(Saved data entries)

———

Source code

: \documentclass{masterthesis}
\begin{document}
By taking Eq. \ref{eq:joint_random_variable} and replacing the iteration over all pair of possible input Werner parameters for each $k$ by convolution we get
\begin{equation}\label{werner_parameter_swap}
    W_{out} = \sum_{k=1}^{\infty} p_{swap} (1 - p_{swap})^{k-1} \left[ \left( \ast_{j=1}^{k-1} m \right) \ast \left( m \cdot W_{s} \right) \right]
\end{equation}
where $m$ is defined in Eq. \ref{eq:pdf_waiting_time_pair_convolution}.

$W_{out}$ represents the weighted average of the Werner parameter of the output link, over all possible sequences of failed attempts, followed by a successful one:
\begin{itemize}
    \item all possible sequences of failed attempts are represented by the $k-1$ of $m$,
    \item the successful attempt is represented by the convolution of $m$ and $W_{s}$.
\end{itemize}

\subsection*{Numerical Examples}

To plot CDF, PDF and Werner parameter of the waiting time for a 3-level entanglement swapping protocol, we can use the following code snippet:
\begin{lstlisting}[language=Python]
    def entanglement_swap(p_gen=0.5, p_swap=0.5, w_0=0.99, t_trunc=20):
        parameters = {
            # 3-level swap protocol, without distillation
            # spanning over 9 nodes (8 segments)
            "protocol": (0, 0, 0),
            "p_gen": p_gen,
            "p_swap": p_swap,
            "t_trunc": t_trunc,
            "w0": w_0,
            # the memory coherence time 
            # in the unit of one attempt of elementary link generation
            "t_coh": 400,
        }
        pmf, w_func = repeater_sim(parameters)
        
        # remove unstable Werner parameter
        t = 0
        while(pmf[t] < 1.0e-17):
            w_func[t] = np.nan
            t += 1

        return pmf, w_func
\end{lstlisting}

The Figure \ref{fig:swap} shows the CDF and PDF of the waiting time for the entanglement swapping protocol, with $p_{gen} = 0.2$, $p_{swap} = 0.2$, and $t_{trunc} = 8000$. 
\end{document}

———

TRY IT –
Each line of the data has to be written out exactly as it appears.

SOLUTION –
Source code

: \documentclass{masterthesis}
\begin{document}
By taking Eq. \ref{eq:joint_random_variable} and replacing the iteration over all pair of possible input Werner parameters for each $k$ by convolution we get
\begin{equation}\label{werner_parameter_swap}
    W_{out} = \sum_{k=1}^{\infty} p_{swap} (1 - p_{swap})^{k-1} \left[ \left( \ast_{j=1}^{k-1} m \right) \ast \left( m \cdot W_{s} \right) \right]
\end{equation}
where $m$ is defined in Eq. \ref{eq:pdf_waiting_time_pair_convolution}.

$W_{out}$ represents the weighted average of the Werner parameter of the output link, over all possible sequences of failed attempts, followed by a successful one:
\begin{itemize}
    \item all possible sequences of failed attempts are represented by the $k-1$ of $m$,
    \item the successful attempt is represented by the convolution of $m$ and $W_{s}$.
\end{itemize}

\subsection*{Numerical Examples}

To plot CDF, PDF and Werner parameter of the waiting time for a 3-level entanglement swapping protocol, we can use the following code snippet:
\begin{lstlisting}[language=Python]
    def entanglement_swap(p_gen=0.5, p_swap=0.5, w_0=0.99, t_trunc=20):
        parameters = {
            # 3-level swap protocol, without distillation
            # spanning over 9 nodes (8 segments)
            "protocol": (0, 0, 0),
            "p_gen": p_gen,
            "p_swap": p_swap,
            "t_trunc": t_trunc,
            "w0": w_0,
            # the memory coherence time 
            # in the unit of one attempt of elementary link generation
            "t_coh": 400,
        }
        pmf, w_func = repeater_sim(parameters)
        
        # remove unstable Werner parameter
        t = 0
        while(pmf[t] < 1.0e-17):
            w_func[t] = np.nan
            t += 1

        return pmf, w_func
\end{lstlisting}

The Figure \ref{fig:swap} shows the CDF and PDF of the waiting time for the entanglement swapping protocol, with $p_{gen} = 0.2$, $p_{swap} = 0.2$, and $t_{trunc} = 8000$. 
\end{document}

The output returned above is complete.